Forum Moderators: anallawalla & bakedjake

Message Too Old, No Replies

Google Site Search behind Login

terrydba

9:32 pm on May 23, 2014 (gmt 0)

Hello. First time post. I hope this is the most appropriate forum.

I have read that Google Site Search is not able to index documents behind a login.

I have also read that for the general Google index, the googlebot can be allowed to index behind a login, and that Google requires a First Click Free policy is in place.

I have read that for the general index, the googlebot is permitted by examining the user-agent.

My question is 3-fold: Can the Google Site Search crawl be allowed behind a login by the same method? If so, can the crawled content be added to the Site Search catalog and not the general Google index?

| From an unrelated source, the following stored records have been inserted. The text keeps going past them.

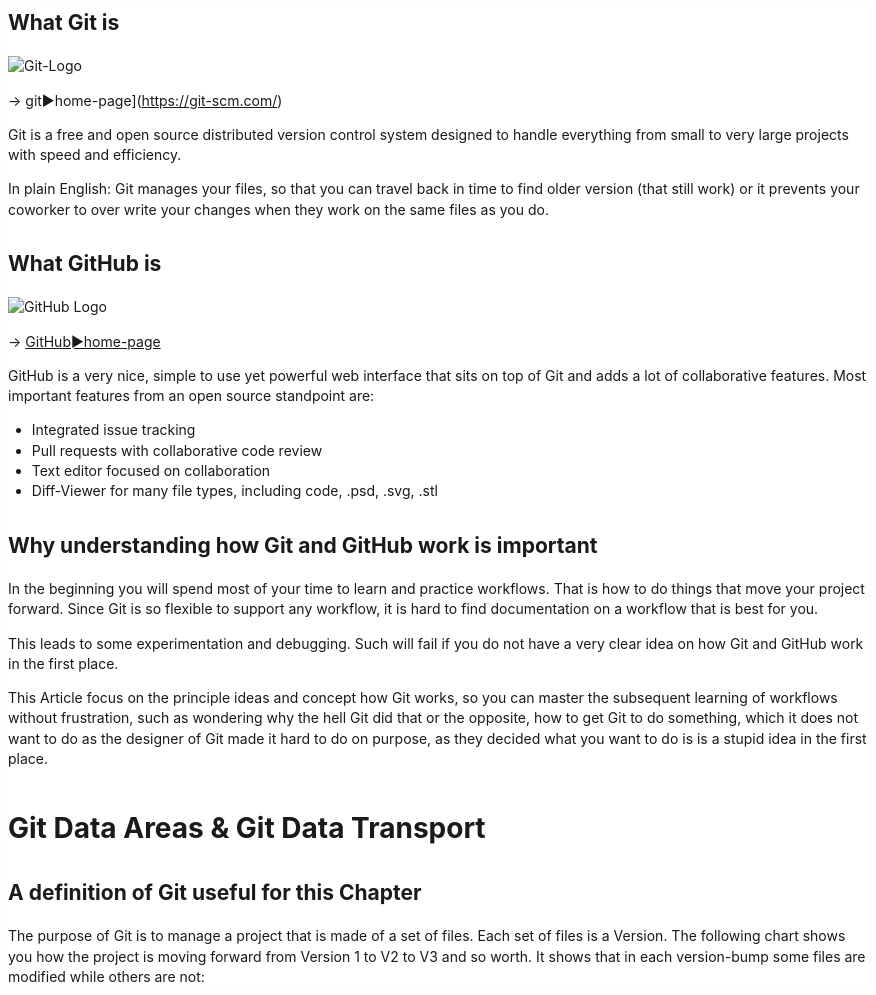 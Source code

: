 
## What Git is
![Git-Logo](https://git-scm.com/images/logo.png)

→ git►home-page](https://git-scm.com/)

Git is a free and open source distributed version control system designed to handle everything from small to very large projects with speed and efficiency.

In plain English: Git manages your files, so that you can travel back in time to find older version (that still work) or it prevents your coworker to over write your changes when they work on the same files as you do. 



## What GitHub is
![GitHub Logo](http://doc.rultor.com/images/github-logo.png)

→ [GitHub►home-page](https://github.com/)

GitHub is a very nice, simple to use yet powerful web interface that sits on top of Git and adds a lot of collaborative features. Most important features from an open source standpoint are:

- Integrated issue tracking
- Pull requests with collaborative code review
- Text editor focused on collaboration
- Diff-Viewer for many file types, including code, .psd, .svg, .stl



## Why understanding how Git and GitHub work is important

In the beginning you will spend most of your time to learn and practice workflows. That is how to do things that move your project forward. Since Git is so flexible to support any workflow, it is hard to find documentation on a workflow that is best for you.

This leads to some experimentation and debugging. Such will fail if you do not have a very clear idea on how Git and GitHub work in the first place.

This Article focus on the principle ideas and concept how Git works, so you can master the subsequent learning of workflows without frustration, such as wondering why the hell Git did that or the opposite, how to get Git to do something, which it does not want to do as the designer of Git made it hard to do on purpose, as they decided what you want to do is is a stupid idea in the first place.



# Git Data Areas & Git Data Transport

## A definition of Git useful for this Chapter
The purpose of Git is to manage a project that is made of a set of files. Each set of files is a Version. The following chart shows you how the project is moving forward from Version 1 to V2 to V3 and so worth. It shows that in each version-bump some files are modified while others are not:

Finally, since it is site search, is the First Free Click required if the crawl can be made to work?

Thanks!

incrediBILL

1:57 am on May 24, 2014 (gmt 0)

If you want Google to index behind a login remember everyone will still be able to view your documents via Google cache so use the meta robots NOARCHIVE on all your pages to avoid this issue.

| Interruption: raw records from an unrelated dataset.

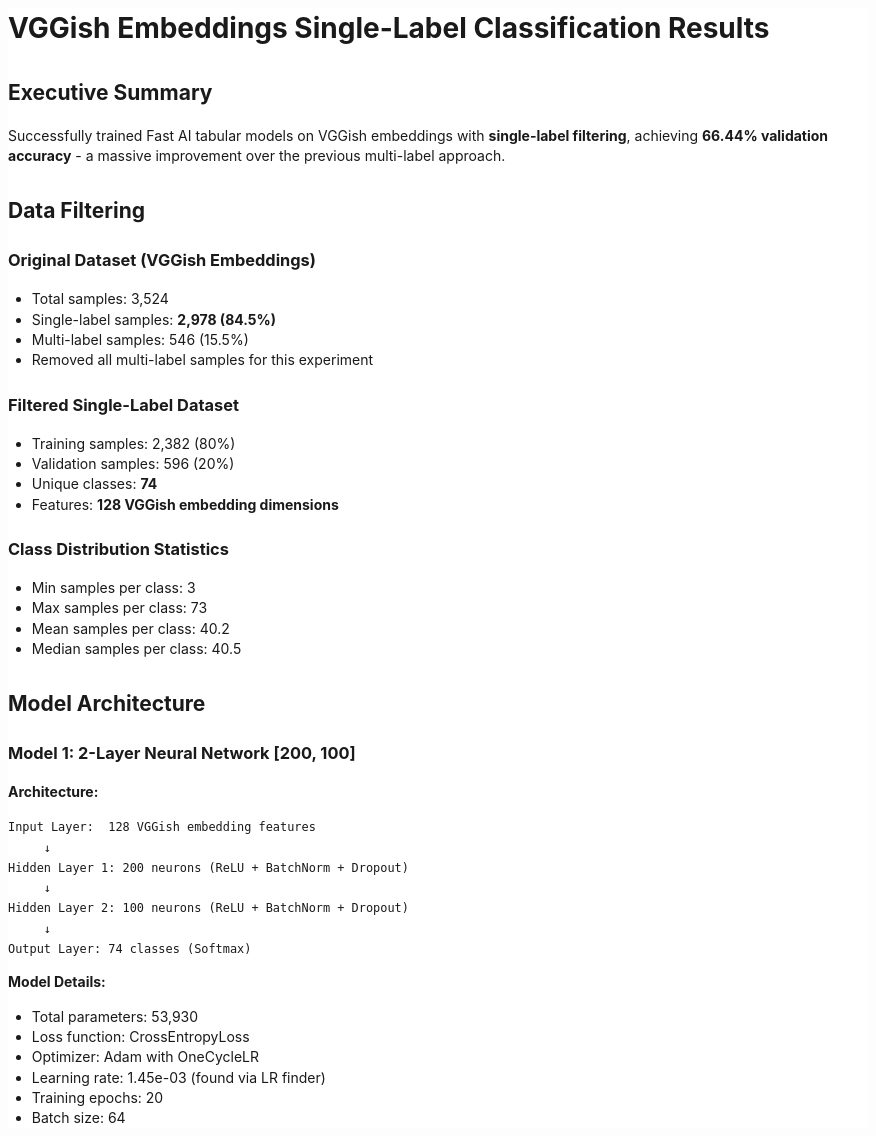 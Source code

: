 # VGGish Embeddings Single-Label Classification Results

## Executive Summary

Successfully trained Fast AI tabular models on VGGish embeddings with **single-label filtering**, achieving **66.44% validation accuracy** - a massive improvement over the previous multi-label approach.

## Data Filtering

### Original Dataset (VGGish Embeddings)
- Total samples: 3,524  
- Single-label samples: **2,978 (84.5%)**
- Multi-label samples: 546 (15.5%)
- Removed all multi-label samples for this experiment

### Filtered Single-Label Dataset
- Training samples: 2,382 (80%)
- Validation samples: 596 (20%)
- Unique classes: **74**
- Features: **128 VGGish embedding dimensions**

### Class Distribution Statistics
- Min samples per class: 3
- Max samples per class: 73
- Mean samples per class: 40.2
- Median samples per class: 40.5

## Model Architecture

### Model 1: 2-Layer Neural Network [200, 100]

**Architecture:**
```
Input Layer:  128 VGGish embedding features
     ↓
Hidden Layer 1: 200 neurons (ReLU + BatchNorm + Dropout)
     ↓
Hidden Layer 2: 100 neurons (ReLU + BatchNorm + Dropout)
     ↓
Output Layer: 74 classes (Softmax)
```

**Model Details:**
- Total parameters: 53,930
- Loss function: CrossEntropyLoss
- Optimizer: Adam with OneCycleLR
- Learning rate: 1.45e-03 (found via LR finder)
- Training epochs: 20
- Batch size: 64
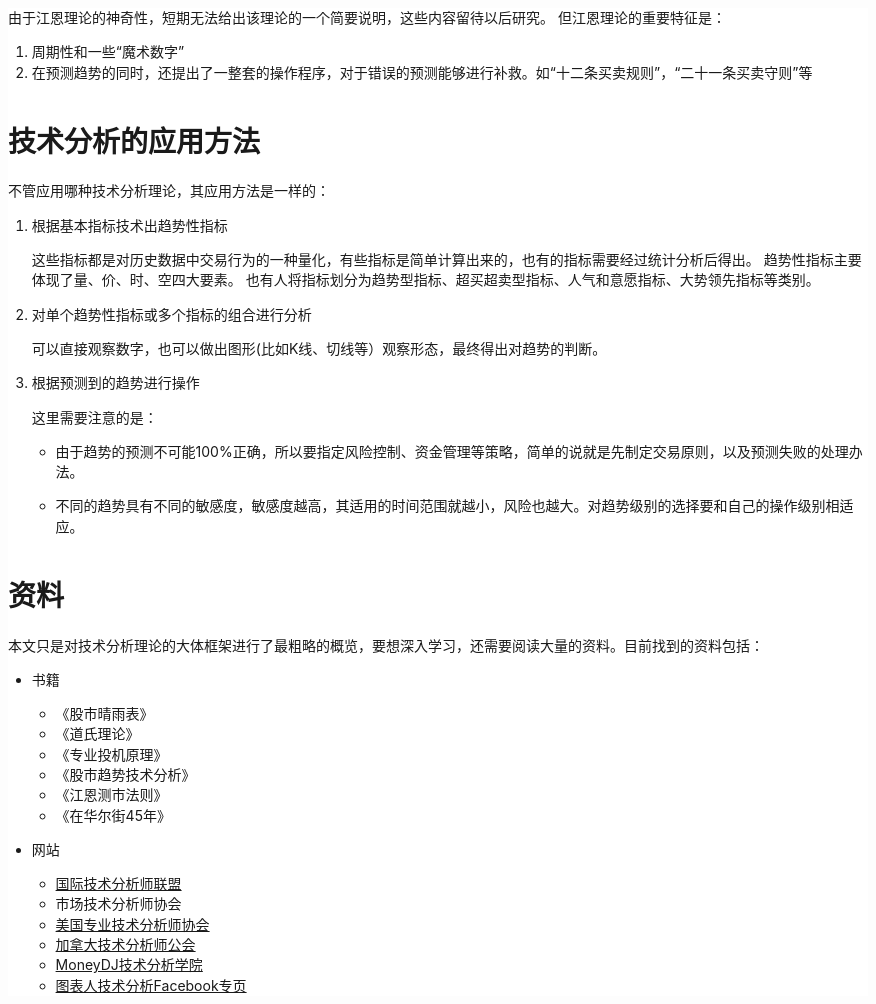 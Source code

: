 由于江恩理论的神奇性，短期无法给出该理论的一个简要说明，这些内容留待以后研究。 但江恩理论的重要特征是：

1. 周期性和一些“魔术数字”
2. 在预测趋势的同时，还提出了一整套的操作程序，对于错误的预测能够进行补救。如“十二条买卖规则”，“二十一条买卖守则”等

# 技术分析的应用方法

不管应用哪种技术分析理论，其应用方法是一样的：

1. 根据基本指标技术出趋势性指标

   这些指标都是对历史数据中交易行为的一种量化，有些指标是简单计算出来的，也有的指标需要经过统计分析后得出。
   趋势性指标主要体现了量、价、时、空四大要素。
   也有人将指标划分为趋势型指标、超买超卖型指标、人气和意愿指标、大势领先指标等类别。

2. 对单个趋势性指标或多个指标的组合进行分析

   可以直接观察数字，也可以做出图形(比如K线、切线等）观察形态，最终得出对趋势的判断。

3. 根据预测到的趋势进行操作

   这里需要注意的是：

   - 由于趋势的预测不可能100%正确，所以要指定风险控制、资金管理等策略，简单的说就是先制定交易原则，以及预测失败的处理办法。

   - 不同的趋势具有不同的敏感度，敏感度越高，其适用的时间范围就越小，风险也越大。对趋势级别的选择要和自己的操作级别相适应。

# 资料

本文只是对技术分析理论的大体框架进行了最粗略的概览，要想深入学习，还需要阅读大量的资料。目前找到的资料包括：

- 书籍

  + 《股市晴雨表》
  + 《道氏理论》
  + 《专业投机原理》
  + 《股市趋势技术分析》
  + 《江恩测市法则》
  + 《在华尔街45年》

- 网站

  + [国际技术分析师联盟](http://www.ifta.org/)
  + 市场技术分析师协会
  + [美国专业技术分析师协会](http://www.aapta.us/)
  + [加拿大技术分析师公会](http://www.csta.org/)
  + [MoneyDJ技术分析学院](http://www.moneydj.com/z/analyst/analyst_home.htm)
  + [图表人技术分析Facebook专页](http://www.facebook.com/pages/tu-biao-ren-ji-shu-fen-xi/290418956236)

Search is Search, the spider will need the same considerations for a site search or it won't be able to crawl and the world can see the content via cache without logging in without NOARCHIVE.

lucy24

3:31 am on May 24, 2014 (gmt 0)

If so, can the crawled content be added to the Site Search catalog and not the general Google index?

Heh, that's funny, I was just speculating about the same thing myself yesterday. The sad conclusion was that if I want a site search to include content that isn't available in the general Google search, I'd have to code my own. Site search is basically a more elegant form of the "site:" operator. It looks different to the user, but under the hood it's just ordinary google search results, constrained to material on the present site (or material from a hand-picked list of sites, if you want to get fancy).

You can include login-required pages in a search engine's index. Details depend on your server, but the underlying concept is "Satisfy Any": visitors have to either log in or be the Googlebot.

You probably don't want to do it, though. Making login-required material visible in search results to non-logged-in humans is a good recipe for creating annoyed users.